University of Western Ontario - Electronic Thesis and Dissertation Repository

Location of Thesis Examination

Room 493 Medical Science Building

Degree

Doctor of Philosophy

Program

Medical Biophysics

Supervisor

Robert Z Stodilka

Abstract

The hybridization of magnetic resonance imaging (MRI) with positron emission tomography (PET) or single photon emission computed tomography (SPECT) enables the collection of an assortment of biological data in spatial and temporal register. However, both PET and SPECT are subject to photon attenuation, a process that degrades image quality and precludes quantification. To correct for the effects of attenuation, the spatial distribution of linear attenuation coefficients (μ-coefficients) within and about the patient must be available. Unfortunately, extracting μ-coefficients from MRI is non-trivial. In this thesis, I explore the problem of MRI-based attenuation correction (AC) in emission tomography.

In particular, I began by asking whether MRI-based AC would be more reliable in PET or in SPECT. To this end, I implemented an MRI-based AC algorithm relying on image segmentation and applied it to phantom and canine emission data. The subsequent analysis revealed that MRI-based AC performed better in SPECT than PET, which is interesting since AC is more challenging in SPECT than PET.

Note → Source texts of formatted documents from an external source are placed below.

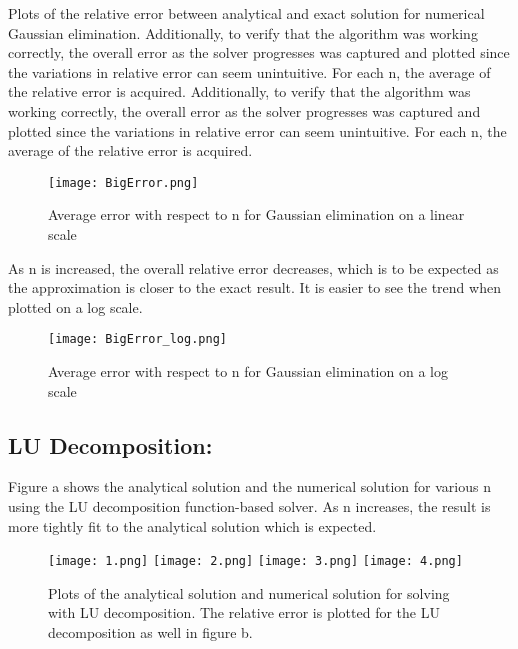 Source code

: \documentclass[12pt]{article}
\begin{document}
Plots of the relative error between analytical and exact solution for numerical Gaussian elimination. Additionally, to verify that the algorithm was working correctly, the overall error as the solver progresses was captured and plotted since the variations in relative error can seem unintuitive. For each n, the average of the relative error is acquired. Additionally, to verify that the algorithm was working correctly, the overall error as the solver progresses was captured and plotted since the variations in relative error can seem unintuitive. For each n, the average of the relative error is acquired.\\

\begin{figure}[H]
	\centering
	\graphicspath{ {c:/Users/charl/Documents/Precision/Gauss/}{C:/Users/Mike/Documents/GitHub/sayboltm/PHY480/Project1/Report/Precision/Gauss/}}
	\texttt{[image: BigError.png]}
	\caption{Average error with respect to n for Gaussian elimination on a linear scale}
\end{figure}
 \pagebreak
As n is increased, the overall relative error decreases, which is to be expected as the approximation is closer to the exact result. It is easier to see the trend when plotted on a log scale.\\

\begin{figure}[H]
\centering
\graphicspath{ {c:/Users/charl/Documents/Precision/Gauss/}{C:/Users/Mike/Documents/GitHub/sayboltm/PHY480/Project1/Report/Precision/Gauss/}}
\texttt{[image: BigError\_log.png]}
\caption{Average error with respect to n for Gaussian elimination on a log scale}
\end{figure}

\subsection{LU Decomposition:}
Figure a shows the analytical solution and the numerical solution for various n using the LU decomposition function-based solver. As n increases, the result is more tightly fit to the analytical solution which is expected.\\

\begin{figure}[H]
\centering
\graphicspath{ {c:/Users/charl/Documents/Precision/LU/}{C:/Users/Mike/Documents/GitHub/sayboltm/PHY480/Project1/Report/Precision/Gauss/}}
\texttt{[image: 1.png]}
\texttt{[image: 2.png]}
\texttt{[image: 3.png]}
\texttt{[image: 4.png]}\\
\centering
\caption{Plots of the analytical solution and numerical solution for solving with LU decomposition. The relative error is plotted for the LU decomposition as well in figure b.}
\end{figure}
\end{document}
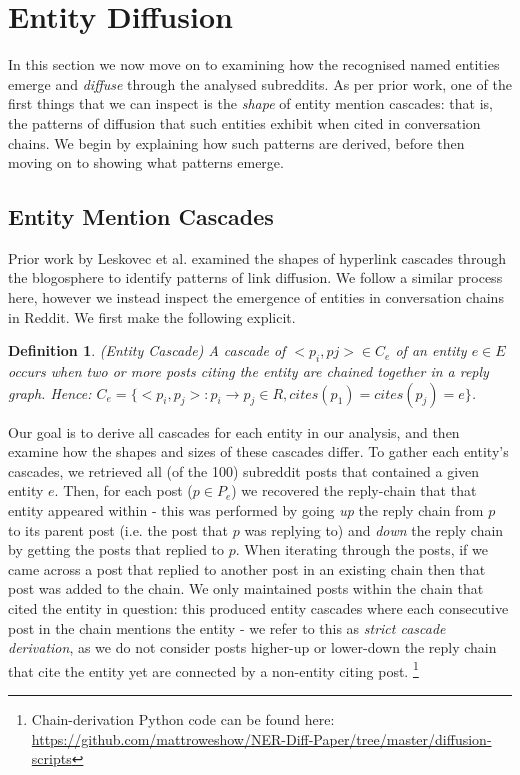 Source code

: \documentclass[10pt,journal,compsoc]{IEEEtran}
\newtheorem{mydef}{Definition}
\begin{document}
\section{Entity Diffusion}
\label{sec:diffusion}
In this section we now move on to examining how the recognised named entities emerge and \emph{diffuse} through the analysed subreddits.
As per prior work, one of the first things that we can inspect is the \emph{shape} of entity mention cascades: that is, the patterns of diffusion that such entities exhibit when cited in conversation chains. 
We begin by explaining how such patterns are derived, before then moving on to showing what patterns emerge.

\subsection{Entity Mention Cascades}
Prior work by Leskovec et al. \cite{leskovec2007patterns} examined the shapes of hyperlink cascades through the blogosphere to identify patterns of link diffusion.
We follow a similar process here, however we instead inspect the emergence of entities in conversation chains in Reddit.
We first make the following explicit.

\begin{mydef}
(Entity Cascade) A cascade of ${<p_i, pj>} \in C_e$ of an entity $e \in E$ occurs when two or more posts citing the entity are chained together in a reply graph. 
Hence: $C_e = \{<p_i, p_j> : p_i \rightarrow p_j \in R, cites(p_1) = cites(p_j) = e\}$.
\end{mydef}

Our goal is to derive all cascades for each entity in our analysis, and then examine how the shapes and sizes of these cascades differ.
To gather each entity's cascades, we retrieved all (of the 100) subreddit posts that contained a given entity $e$.
Then, for each post ($p \in P_e$) we recovered the reply-chain that that entity appeared within - this was performed by going \emph{up} the reply chain from $p$ to its parent post (i.e. the post that $p$ was replying to) and \emph{down} the reply chain by getting the posts that replied to $p$.
When iterating through the posts, if we came across a post that replied to another post in an existing chain then that post was added to the chain.
We only maintained posts within the chain that cited the entity in question: this produced entity cascades where each consecutive post in the chain mentions the entity - we refer to this as \emph{strict cascade derivation}, as we do not consider posts higher-up or lower-down the reply chain that cite the entity yet are connected by a non-entity citing post. \footnote{Chain-derivation Python code can be found here: \url{https://github.com/mattroweshow/NER-Diff-Paper/tree/master/diffusion-scripts}}
\end{document}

Given this result, I endeavoured to improve MRI-based AC in PET. One problem that required addressing was that the lungs yield very little signal in MRI, making it difficult to infer their μ-coefficients. By using a pulse sequence capable of visualizing lung parenchyma, I established a linear relationship between MRI signal and the lungs’ μ-coefficients. I showed that applying this mapping on a voxel-by-voxel basis improved quantification in PET reconstructions compared to conventional MRI-based AC techniques.

Finally, I envisaged that a framework for MRI-based AC methods would potentiate further improvements. Accordingly, I identified three ways an MRI can be converted to μ-coefficients: 1) segmentation, wherein the MRI is divided into tissue types and each is assigned an μ-coefficient, 2) registration, wherein a template of μ-coefficients is aligned with the MRI, and 3) mapping, wherein a function maps MRI voxels to μ-coefficients. I constructed an algorithm for each method and catalogued their strengths and weaknesses. I concluded that a combination of approaches is desirable for MRI-based AC. Specifically, segmentation is appropriate for air, fat, and water, mapping is appropriate for lung, and registration is appropriate for bone.